Soviet Anthropology and Archeology, Vol. 14:1-2, 168-178, July 1975.
Depending on the nature of their economies, different types of ritual poetry moved to the fore among different peoples at various times. While poetry of familial ritual is of a single type among all peoples, or at least a majority of them, insofar as its principal features are concerned, one cannot say this with respect to the poetry associated with work. Among those peoples whose principal occupation was tilling the soil, it was naturally ritual poetry having to do with the agricultural calendar that developed to the highest degree; while among those who chiefly engaged in hunting, it was hunting songs that took pride of place, and so forth.
In Abkhazian folklore, despite the fact that those who created it were from antiquity familiar with agriculture, as numerous archeological and ethnographic data show, calendrical agricultural poetry occupies an utterly insignificant place or, in any case, has not come down to our day and has gone unrecorded.
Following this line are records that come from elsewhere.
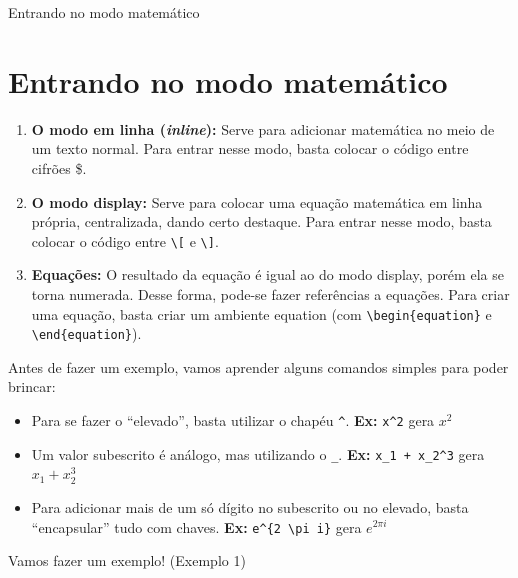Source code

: \documentclass[12pt]{beamer}
\begin{document}
\begin{frame}[fragile]{Entrando no modo matemático}
  \section{Entrando no modo matemático}
  \begin{enumerate}
    \item \textbf{O modo em linha (\textit{inline}):} Serve para adicionar matemática no meio de um texto normal. Para entrar nesse modo, basta colocar o código entre cifrões \$.

    \item \textbf{O modo display:} Serve para colocar uma equação matemática em linha própria, centralizada, dando certo destaque. Para entrar nesse modo, basta colocar o código entre \verb+\[+ e \verb+\]+.

    \item \textbf{Equações:} O resultado da equação é igual ao do modo display, porém ela se torna numerada. Desse forma, pode-se fazer referências a equações. Para criar uma equação, basta criar um ambiente equation (com \verb+\begin{equation}+ e \verb+\end{equation}+).

  \end{enumerate}
\end{frame}

\begin{frame}[fragile]
  Antes de fazer um exemplo, vamos aprender alguns comandos simples para poder brincar:
  \begin{itemize}
    \item Para se fazer o ``elevado'', basta utilizar o chapéu \verb+^+. \textbf{Ex:} \verb+x^2+ gera $x^2$
    \item Um valor subescrito é análogo, mas utilizando o \verb+_+. \textbf{Ex:} \verb-x_1 + x_2^3- gera $x_1 + x_2^3$
    \item Para adicionar mais de um só dígito no subescrito ou no elevado, basta ``encapsular'' tudo com chaves. \textbf{Ex:} \verb-e^{2 \pi i}- gera $e^{2 \pi i}$
  \end{itemize}
\end{frame}

\begin{frame}
  Vamos fazer um exemplo! (Exemplo 1)
\end{frame}
\end{document}
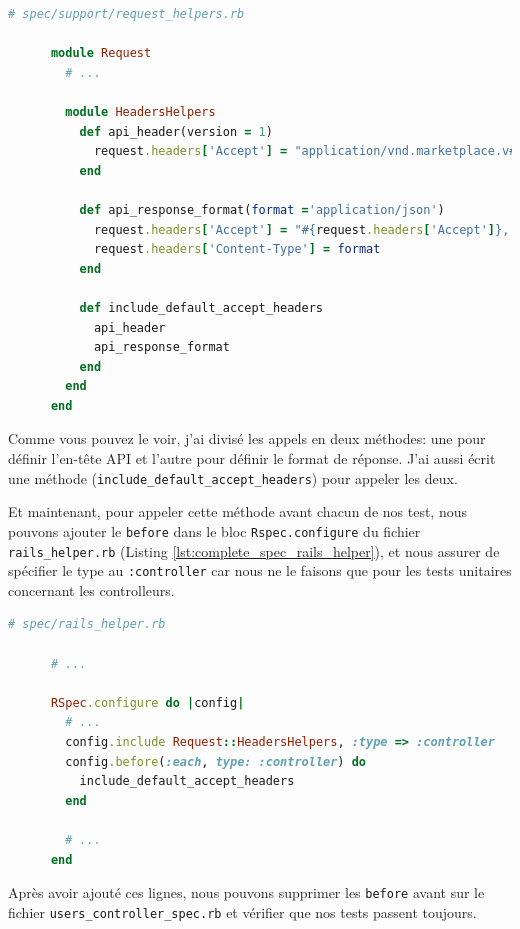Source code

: \documentclass[]{report}
\begin{document}
    \begin{scriptsize}
      \begin{lstlisting}[language=ruby, caption={Ajout d'un helper pour spécifier les headers des tests}, label={lst:add_headers_to_request_helpers}]
      # spec/support/request_helpers.rb

      module Request
        # ...

        module HeadersHelpers
          def api_header(version = 1)
            request.headers['Accept'] = "application/vnd.marketplace.v#{version}"
          end

          def api_response_format(format ='application/json')
            request.headers['Accept'] = "#{request.headers['Accept']}, #{format}"
            request.headers['Content-Type'] = format
          end

          def include_default_accept_headers
            api_header
            api_response_format
          end
        end
      end
      \end{lstlisting}
    \end{scriptsize}

    Comme vous pouvez le voir, j'ai divisé les appels en deux méthodes: une pour définir l'en-tête API et l'autre pour définir le format de réponse. J'ai aussi écrit une méthode (\verb|include_default_accept_headers|) pour appeler les deux.

    Et maintenant, pour appeler cette méthode avant chacun de nos test, nous pouvons ajouter le \verb|before| dans le bloc \verb|Rspec.configure| du fichier \verb|rails_helper.rb| (Listing \ref{lst:complete_spec_rails_helper}), et nous assurer de spécifier le type au \verb|:controller| car nous ne le faisons que pour les tests unitaires concernant les controlleurs.

    \begin{scriptsize}
      \begin{lstlisting}[language=ruby]
      # spec/rails_helper.rb

      # ...

      RSpec.configure do |config|
        # ...
        config.include Request::HeadersHelpers, :type => :controller
        config.before(:each, type: :controller) do
          include_default_accept_headers
        end

        # ...
      end
      \end{lstlisting}
    \end{scriptsize}

    Après avoir ajouté ces lignes, nous pouvons supprimer les \verb|before| avant sur le fichier \verb|users_controller_spec.rb| et vérifier que nos tests passent toujours.
\end{document}
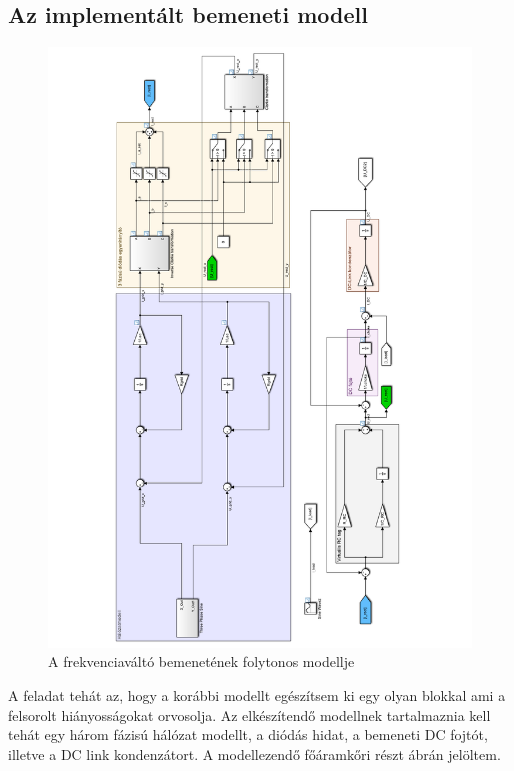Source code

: \subsection{Az implementált bemeneti modell}

\begin{figure}[]
	\centering
	\includegraphics[width = 1.2\textwidth]{figures/model_continous.pdf}
	\caption{A frekvenciaváltó bemenetének folytonos modellje} 
	\label{fig:cont_input_model}
\end{figure}

A feladat tehát az, hogy a korábbi modellt egészítsem ki egy olyan blokkal ami a felsorolt hiányosságokat orvosolja. Az elkészítendő modellnek tartalmaznia kell tehát egy három fázisú hálózat modellt, a diódás hidat, a bemeneti DC fojtót, illetve a DC link kondenzátort. A modellezendő főáramkőri részt  ábrán jelöltem.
The numerous rituals associated with farming and cattle raising are not, as a rule, accompanied by songs or other works of poetry created specifically for that occasion, but are confined simply to prayers, to verbal formulae of a very general character, sometimes uttered by a priest but most often by the master, the head of the family, and addressed to the protectors of various branches of the economy.
The poetry of the hunt is quite another story. For the Abkhazians, as for many other mountain peoples of the Caucasus, hunting remained until quite recently one of the most favored occupations, while in remote antiquity it was indubitably the foundation of the entire economic activity of our forebears. This explains the fact that among the Abkhazians, as among other hunting peoples, the hunt developed a regular institution of rituals, taboos, and limitations, going as far as the creation of a special idiom, the so-called language of the forests, or hunters' language (abna byzshea). From the ethnographic point of view, the hunt among the Abkhazians has been investigated in ample detail both by prerevolutionary and Soviet scholars.